This does help quite a bit. I don't really care much about the noise because I have never stayed in an RV park type campground that has actual rules or anything. I do mostly what I think you guys call boondocking in places with no hookups and most of the time not very many other campers, if any. I was using a honda eb5000 that weighs 210 pounds but it just got to be a pain in the butt to load and unload and it was 10 times louder than the eb3000. If I can get a 30amp adapter...which I think I found one online then if we decide to add an a/c unit later on we should have enough juice to run it okay.
Thanks for the help.


----------



## heruide

Cuzican,

You are welcome. Wishing you all the best.

Ruide


----------



## mickey65

We have the Honda 2000 it is the best thing,quite runs about 8-10 hrs on 1gal. fuel


----------



## happiestcamper

This is a camping forum, not a computer forum. Your questions won't get answered here.


----------



## artmart

I have dual Honda EU2000s. I also purchased a parallel cable that allows them to connected together and then I also purchased an RV panel that allow me to connect the RV's 30amp adapter. Nowadays there is a companion model of EU2000 so that you don't have to purchase a separate RV panel like I had do (it's big, sticks out, takes up more room, so the companion is the SAME size as the standard EU2000)

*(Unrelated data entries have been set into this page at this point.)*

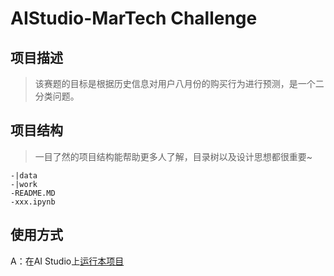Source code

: # AIStudio-MarTech Challenge
> 

## 项目描述
> 该赛题的目标是根据历史信息对用户八月份的购买行为进行预测，是一个二分类问题。

## 项目结构
> 一目了然的项目结构能帮助更多人了解，目录树以及设计思想都很重要~
```
-|data
-|work
-README.MD
-xxx.ipynb
```
## 使用方式
A：在AI Studio上[运行本项目](https://aistudio.baidu.com/aistudio/usercenter)  

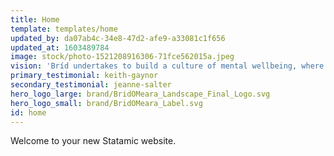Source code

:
 ```yaml
---
title: Home
template: templates/home
updated_by: da07ab4c-34e8-47d2-afe9-a33081c1f656
updated_at: 1603489784
image: stock/photo-1521208916306-71fce562015a.jpeg
vision: 'Bríd undertakes to build a culture of mental wellbeing, where people are empowered through knowledge and awareness to protect and promote mental health and wellbeing, removing stigma of mental illness.'
primary_testimonial: keith-gaynor
secondary_testimonial: jeanne-salter
hero_logo_large: brand/BridOMeara_Landscape_Final_Logo.svg
hero_logo_small: brand/BridOMeara_Label.svg
id: home
---
```

Welcome to your new Statamic website.
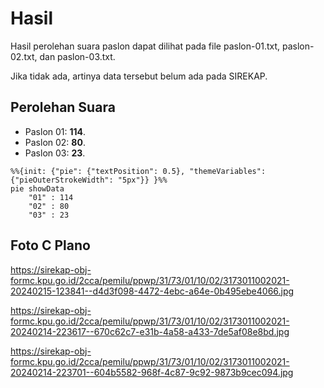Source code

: # Hasil

Hasil perolehan suara paslon dapat dilihat pada file paslon-01.txt, paslon-02.txt, dan paslon-03.txt.

Jika tidak ada, artinya data tersebut belum ada pada SIREKAP.

## Perolehan Suara

 * Paslon 01: **114**.
 * Paslon 02: **80**.
 * Paslon 03: **23**.

```mermaid
%%{init: {"pie": {"textPosition": 0.5}, "themeVariables": {"pieOuterStrokeWidth": "5px"}} }%%
pie showData
    "01" : 114
    "02" : 80
    "03" : 23
```
## Foto C Plano

https://sirekap-obj-formc.kpu.go.id/2cca/pemilu/ppwp/31/73/01/10/02/3173011002021-20240215-123841--d4d3f098-4472-4ebc-a64e-0b495ebe4066.jpg

https://sirekap-obj-formc.kpu.go.id/2cca/pemilu/ppwp/31/73/01/10/02/3173011002021-20240214-223617--670c62c7-e31b-4a58-a433-7de5af08e8bd.jpg

https://sirekap-obj-formc.kpu.go.id/2cca/pemilu/ppwp/31/73/01/10/02/3173011002021-20240214-223701--604b5582-968f-4c87-9c92-9873b9cec094.jpg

Note, that 2000watt ratings for the Hondas is the MAXIMUM surge rating and not the RUNTIME rating for any generator. Figure that the runtime rating is about 75%-80% of the maximum when calculating how much generator you should get.

Another factor for Hondas is that the quality of the AC power coming from them is very clean so allow computers, and other sensitive equipment to run off them. A lesser expensive unit power will not be as "clean" and can damage sensitive equipment.

I selected dual EU2000s because even with full fuel tanks they weigh about 50 lbs each and I can lift them into the back of my pickup when we travel. Dual Honda EU3000s can do the same thing in parallel for 50mps of need, but they are too heavy and large for me. For an A/C unit you'll need to supply at least 30 amps with your generators. This means even with a single EU3000 it should work but keep in mind the runtime versus maximum ratings and using the A/C with a bunch or stuff can be limiting. I chose dual EU2000s because it gives me 4000 watts max and a little less than that to easily provide 30 amps for my rig.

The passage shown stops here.